Chino M, Yagi H, Kohno J, Hirose Y, Fukushima M, Okubo S, Fujii T, Kobayashi T, Handa K, Kusama S
First Department of Internal Medicine, Shinshu University School of Medicine, Matsumoto, Japan.
Nihon Kyobu Shikkan Gakkai Zasshi. 1990 Feb;28(2):356-61.
A 41-year-old man was admitted to our hospital because of hemoptysis and dyspnea. Physical examination disclosed oral ulcer, acne and scrotal ulcer. Although ocular lesions were absent, the needle reaction was positive. Then we diagnosed this case as incomplete type of Behçet's disease. Chest X-ray showed diffuse retinolinear shadows in the entire lung field and an infiltrative shadow in the left middle lung field. CT-scan revealed interstitial shadows in the entire lung field, a wedge-shaped shadow in left S6 and aneurysmic dilatation of the left lower lobe pulmonary artery. Pulmonary angiography showed obstruction and aneurysmic dilatation of the left lower lobe pulmonary artery. Pathological examination of the TBLB specimen revealed thickening of the vessel wall, perivascular infiltrations of mononuclear cells, hemorrhage and slight thickening of alveolar septae. These findings were compatible with pulmonary lesions of Behçet's disease. After administration of corticosteroid, the symptoms and the chest roentgenographic findings improved. Pulmonary lesions of Behçet's disease were discussed.

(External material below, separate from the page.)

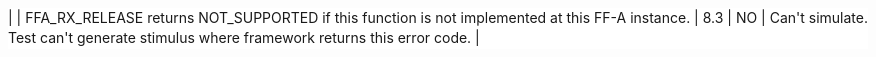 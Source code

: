 |                                                                  | FFA_RX_RELEASE returns NOT_SUPPORTED if this function is not implemented at this FF-A instance.                                                                                                                                                                                                                                                                                                                                                                                                                                                                                                                                                                                                                                                                                                                                                                                                                                                                                                                                                                                                                                                                                                                                                                                                                                                               | 8.3                               | NO                 | Can't simulate. Test can't generate   stimulus where framework returns this error code.                                                                                                                                                                                                                                                                                                                                                                                                                                                                                                                                                                                                                                                                                                                                                                                                                                                                                                                                                                                                                                                                                                                                                                                                                                                                                                                                                                                                                                                                                                                                                                                                                                                                   |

一名41岁男性因咯血和呼吸困难入院。体格检查发现口腔溃疡、痤疮和阴囊溃疡。虽然眼部病变未出现,但针刺反应呈阳性。于是我们将该病例诊断为不完全型白塞病。胸部X线显示全肺野弥漫性网状阴影及左中肺野浸润性阴影。CT扫描显示全肺野间质阴影、左S6楔形阴影及左下叶肺动脉瘤样扩张。肺血管造影显示左下叶肺动脉阻塞及瘤样扩张。经支气管肺活检标本的病理检查显示血管壁增厚、单核细胞血管周围浸润、出血及肺泡间隔轻度增厚。这些发现符合白塞病的肺部病变。给予糖皮质激素治疗后,症状及胸部X线表现有所改善。对白塞病的肺部病变进行了讨论。